• YOUR ASSIGNMENT: Omit the pictures, then write out every entry exactly as it reads.

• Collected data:
----------

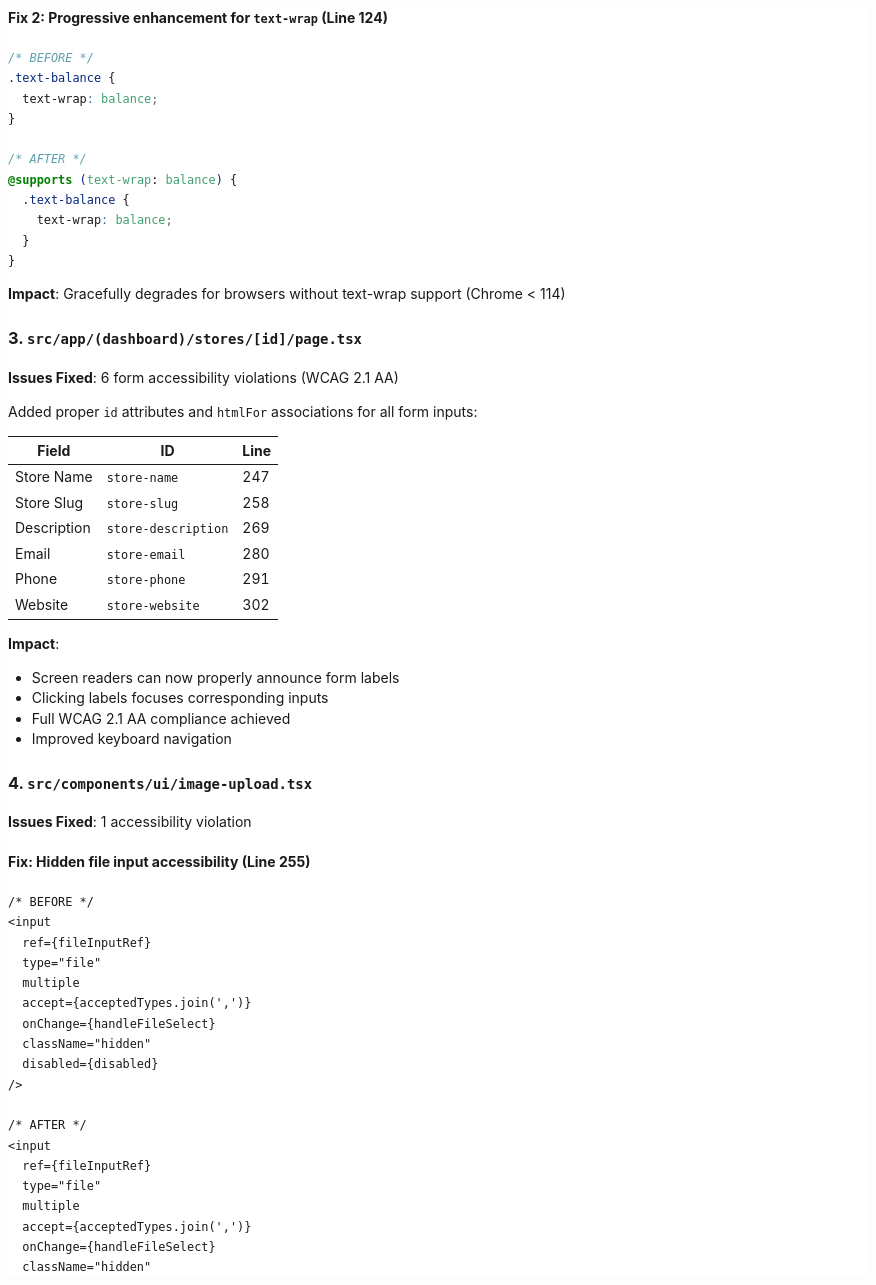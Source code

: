 #### Fix 2: Progressive enhancement for `text-wrap` (Line 124)
```css
/* BEFORE */
.text-balance {
  text-wrap: balance;
}

/* AFTER */
@supports (text-wrap: balance) {
  .text-balance {
    text-wrap: balance;
  }
}
```
**Impact**: Gracefully degrades for browsers without text-wrap support (Chrome < 114)

### 3. `src/app/(dashboard)/stores/[id]/page.tsx`
**Issues Fixed**: 6 form accessibility violations (WCAG 2.1 AA)

Added proper `id` attributes and `htmlFor` associations for all form inputs:

| Field | ID | Line |
|-------|-----|------|
| Store Name | `store-name` | 247 |
| Store Slug | `store-slug` | 258 |
| Description | `store-description` | 269 |
| Email | `store-email` | 280 |
| Phone | `store-phone` | 291 |
| Website | `store-website` | 302 |

**Impact**: 
- Screen readers can now properly announce form labels
- Clicking labels focuses corresponding inputs
- Full WCAG 2.1 AA compliance achieved
- Improved keyboard navigation

### 4. `src/components/ui/image-upload.tsx`
**Issues Fixed**: 1 accessibility violation

#### Fix: Hidden file input accessibility (Line 255)
```tsx
/* BEFORE */
<input
  ref={fileInputRef}
  type="file"
  multiple
  accept={acceptedTypes.join(',')}
  onChange={handleFileSelect}
  className="hidden"
  disabled={disabled}
/>

/* AFTER */
<input
  ref={fileInputRef}
  type="file"
  multiple
  accept={acceptedTypes.join(',')}
  onChange={handleFileSelect}
  className="hidden"
```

----------

• WRITTEN ANSWER:
Source code

: #### Fix 2: Progressive enhancement for `text-wrap` (Line 124)
```css
/* BEFORE */
.text-balance {
  text-wrap: balance;
}

/* AFTER */
@supports (text-wrap: balance) {
  .text-balance {
    text-wrap: balance;
  }
}
```
**Impact**: Gracefully degrades for browsers without text-wrap support (Chrome < 114)

### 3. `src/app/(dashboard)/stores/[id]/page.tsx`
**Issues Fixed**: 6 form accessibility violations (WCAG 2.1 AA)

Added proper `id` attributes and `htmlFor` associations for all form inputs:

| Field | ID | Line |
|-------|-----|------|
| Store Name | `store-name` | 247 |
| Store Slug | `store-slug` | 258 |
| Description | `store-description` | 269 |
| Email | `store-email` | 280 |
| Phone | `store-phone` | 291 |
| Website | `store-website` | 302 |

**Impact**: 
- Screen readers can now properly announce form labels
- Clicking labels focuses corresponding inputs
- Full WCAG 2.1 AA compliance achieved
- Improved keyboard navigation

### 4. `src/components/ui/image-upload.tsx`
**Issues Fixed**: 1 accessibility violation

#### Fix: Hidden file input accessibility (Line 255)
```tsx
/* BEFORE */
<input
  ref={fileInputRef}
  type="file"
  multiple
  accept={acceptedTypes.join(',')}
  onChange={handleFileSelect}
  className="hidden"
  disabled={disabled}
/>

/* AFTER */
<input
  ref={fileInputRef}
  type="file"
  multiple
  accept={acceptedTypes.join(',')}
  onChange={handleFileSelect}
  className="hidden"
```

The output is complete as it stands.